*AIM OF THE TASK:* Every line from the beginning of the records below up to the one holding "Klasą, która jest" should be quoted exactly; leave out the rest.

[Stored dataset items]
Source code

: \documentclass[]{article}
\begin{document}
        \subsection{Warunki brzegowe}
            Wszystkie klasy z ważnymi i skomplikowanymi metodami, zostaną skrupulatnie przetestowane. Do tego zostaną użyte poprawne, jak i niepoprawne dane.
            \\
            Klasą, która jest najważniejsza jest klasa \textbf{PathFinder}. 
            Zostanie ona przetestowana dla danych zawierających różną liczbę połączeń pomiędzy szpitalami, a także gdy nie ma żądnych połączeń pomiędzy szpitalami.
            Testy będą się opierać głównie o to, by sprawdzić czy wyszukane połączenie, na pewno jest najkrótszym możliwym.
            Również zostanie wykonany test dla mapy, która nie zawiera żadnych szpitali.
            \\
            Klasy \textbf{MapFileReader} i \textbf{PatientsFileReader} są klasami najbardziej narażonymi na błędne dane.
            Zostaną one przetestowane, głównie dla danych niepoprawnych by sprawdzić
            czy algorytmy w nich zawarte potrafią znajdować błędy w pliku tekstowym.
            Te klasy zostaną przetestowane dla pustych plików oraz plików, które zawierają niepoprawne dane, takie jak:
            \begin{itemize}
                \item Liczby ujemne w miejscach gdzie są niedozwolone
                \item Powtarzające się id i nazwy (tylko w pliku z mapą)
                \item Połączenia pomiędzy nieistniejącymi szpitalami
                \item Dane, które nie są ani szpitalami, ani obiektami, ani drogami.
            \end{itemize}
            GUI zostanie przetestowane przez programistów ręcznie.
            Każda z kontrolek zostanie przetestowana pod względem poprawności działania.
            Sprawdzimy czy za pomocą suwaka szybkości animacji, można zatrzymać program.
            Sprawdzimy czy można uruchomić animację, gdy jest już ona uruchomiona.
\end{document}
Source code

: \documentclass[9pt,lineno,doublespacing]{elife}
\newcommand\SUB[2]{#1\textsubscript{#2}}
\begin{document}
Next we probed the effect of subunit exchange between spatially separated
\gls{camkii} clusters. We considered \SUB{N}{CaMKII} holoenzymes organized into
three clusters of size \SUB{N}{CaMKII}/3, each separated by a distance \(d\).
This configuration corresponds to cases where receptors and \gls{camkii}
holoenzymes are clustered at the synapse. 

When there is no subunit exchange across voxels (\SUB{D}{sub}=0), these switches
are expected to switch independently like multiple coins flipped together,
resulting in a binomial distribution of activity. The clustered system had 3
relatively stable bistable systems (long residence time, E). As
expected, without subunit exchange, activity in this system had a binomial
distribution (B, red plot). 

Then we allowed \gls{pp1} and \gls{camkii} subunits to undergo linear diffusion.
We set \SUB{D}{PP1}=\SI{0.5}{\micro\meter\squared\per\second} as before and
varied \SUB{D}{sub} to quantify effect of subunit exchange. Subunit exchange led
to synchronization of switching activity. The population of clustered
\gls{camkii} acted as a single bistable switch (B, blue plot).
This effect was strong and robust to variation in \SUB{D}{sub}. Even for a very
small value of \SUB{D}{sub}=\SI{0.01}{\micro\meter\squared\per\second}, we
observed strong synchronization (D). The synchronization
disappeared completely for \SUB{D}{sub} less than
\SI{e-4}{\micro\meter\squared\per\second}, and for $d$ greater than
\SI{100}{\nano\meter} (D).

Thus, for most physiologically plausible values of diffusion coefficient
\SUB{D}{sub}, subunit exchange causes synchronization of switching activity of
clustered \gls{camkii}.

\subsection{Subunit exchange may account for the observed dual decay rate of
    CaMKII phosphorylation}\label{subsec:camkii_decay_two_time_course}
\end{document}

*SOLVED EXERCISE:*
Source code

: \documentclass[]{article}
\begin{document}
        \subsection{Warunki brzegowe}
            Wszystkie klasy z ważnymi i skomplikowanymi metodami, zostaną skrupulatnie przetestowane. Do tego zostaną użyte poprawne, jak i niepoprawne dane.
            \\
            Klasą, która jest najważniejsza jest klasa \textbf{PathFinder}. 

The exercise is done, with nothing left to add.